La situación se volvió crítica cuando, según relatan, la Guardia Civil intentó impedir que cortaran árboles cercanos al restaurante para frenar el avance del fuego. El padre, Jesús Gómez, asegura que la intervención policial llegó en pleno esfuerzo por salvar el negocio familiar, mientras el entorno ardía y los recursos aéreos no llegaban. La tensión se sumó al cansancio de varias noches sin dormir, en las que los miembros de la familia y otros vecinos colaboraron en tareas de evacuación y contención del incendio.

El camping del valle Iruelas quedó prácticamente destruido, con la mayoría de bungalows calcinados y solo unas pocas tiendas de campaña intactas. El olor a plástico quemado y los restos de pertenencias personales evidencian la magnitud de los daños. En la aldea de Rinconada, varios residentes y visitantes quedaron atrapados por el fuego y tuvieron que ser evacuados en barca, entre ellos dos agentes de la Guardia Civil desplazados para evaluar la situación. La familia Gómez, junto a amigos y voluntarios, se movilizó para despejar caminos y ayudar a los afectados, utilizando motosierras y vehículos todoterreno para retirar árboles caídos y facilitar el acceso a las viviendas dañadas.

La pareja de Jesús, María José Hernández, gestiona un hostal en El Barraco, otra localidad afectada por el incendio. Allí, el cansancio y la preocupación se mezclan con la frustración por la percepción de falta de apoyo institucional. Hernández destaca el impacto que la destrucción del entorno tendrá en las familias que dependen del turismo y la hostelería, y teme que la recuperación sea lenta si no se restablece la confianza de los visitantes.

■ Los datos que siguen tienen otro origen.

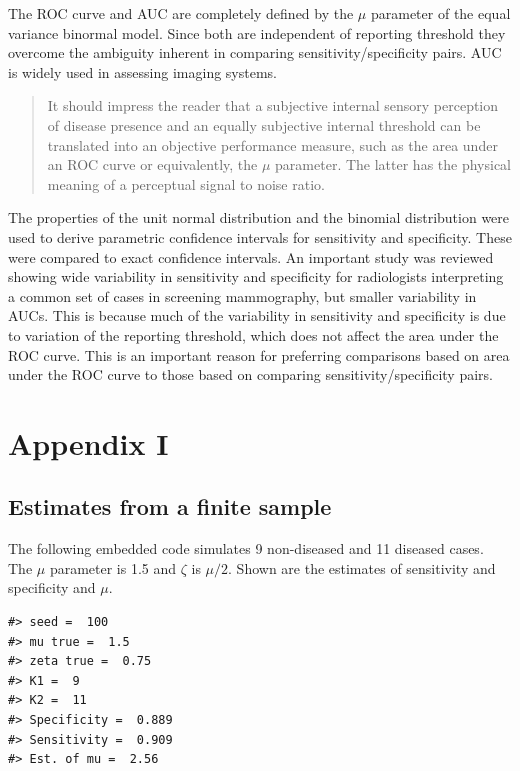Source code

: \documentclass[
]{book}
\begin{document}
The ROC curve and AUC are completely defined by the \(\mu\) parameter of the equal variance binormal model. Since both are independent of reporting threshold they overcome the ambiguity inherent in comparing sensitivity/specificity pairs. AUC is widely used in assessing imaging systems.

\begin{quote}
It should impress the reader that a subjective internal sensory perception of disease presence and an equally subjective internal threshold can be translated into an objective performance measure, such as the area under an ROC curve or equivalently, the \(\mu\) parameter. The latter has the physical meaning of a perceptual signal to noise ratio.
\end{quote}

The properties of the unit normal distribution and the binomial distribution were used to derive parametric confidence intervals for sensitivity and specificity. These were compared to exact confidence intervals. An important study was reviewed showing wide variability in sensitivity and specificity for radiologists interpreting a common set of cases in screening mammography, but smaller variability in AUCs. This is because much of the variability in sensitivity and specificity is due to variation of the reporting threshold, which does not affect the area under the ROC curve. This is an important reason for preferring comparisons based on area under the ROC curve to those based on comparing sensitivity/specificity pairs.

\hypertarget{binary-task-model-demo}{%
\section{Appendix I}\label{binary-task-model-demo}}

\hypertarget{estimates-from-a-finite-sample}{%
\subsection{Estimates from a finite sample}\label{estimates-from-a-finite-sample}}

The following embedded code simulates 9 non-diseased and 11 diseased cases. The \(\mu\) parameter is 1.5 and \(\zeta\) is \(\mu/2\). Shown are the estimates of sensitivity and specificity and \(\mu\).

\begin{verbatim}
#> seed =  100 
#> mu true =  1.5 
#> zeta true =  0.75 
#> K1 =  9 
#> K2 =  11 
#> Specificity =  0.889 
#> Sensitivity =  0.909 
#> Est. of mu =  2.56
\end{verbatim}
\end{document}
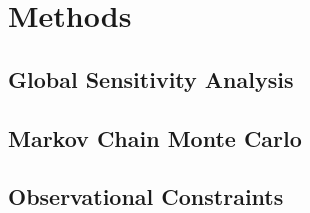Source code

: \documentclass[]{aastex631}
\begin{document}
\section{Methods} \label{sec:methods}

\subsection{Global Sensitivity Analysis}


\subsection{Markov Chain Monte Carlo}



\subsection{Observational Constraints}
\end{document}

La colaboración entre vecinos y bomberos de distintas provincias fue clave para evitar daños mayores en algunas urbanizaciones cercanas al embalse. El despliegue de mangueras y herramientas manuales, junto con la llegada tardía de helicópteros, permitió contener algunos focos cuando la lluvia de agua desde el aire finalmente se hizo presente. La escena se repitió en otras zonas de Ávila, donde los desalojos y la incertidumbre marcaron el ritmo de los días más críticos.

Este episodio se suma a otros incendios recientes en la provincia, como el que obligó a evacuar a cientos de personas en Cebreros y El Tiemblo, donde la falta de control y la presión sobre los servicios de emergencia también fueron protagonistas. Más detalles sobre la evolución de estos incendios y las medidas adoptadas pueden consultarse en el reportaje sobre la evacuación en Cebreros publicado en espanol.news.

Según datos oficiales, los incendios forestales en Castilla y León han aumentado en los últimos años, impulsados por condiciones meteorológicas extremas y la acumulación de material combustible en los montes. La coordinación entre administraciones y la dotación de recursos aéreos y terrestres sigue siendo un reto en la gestión de emergencias rurales. El caso de la familia Gómez pone de manifiesto la vulnerabilidad de los pequeños negocios ante catástrofes naturales y la importancia de una respuesta rápida y eficaz para proteger tanto el patrimonio como la economía local.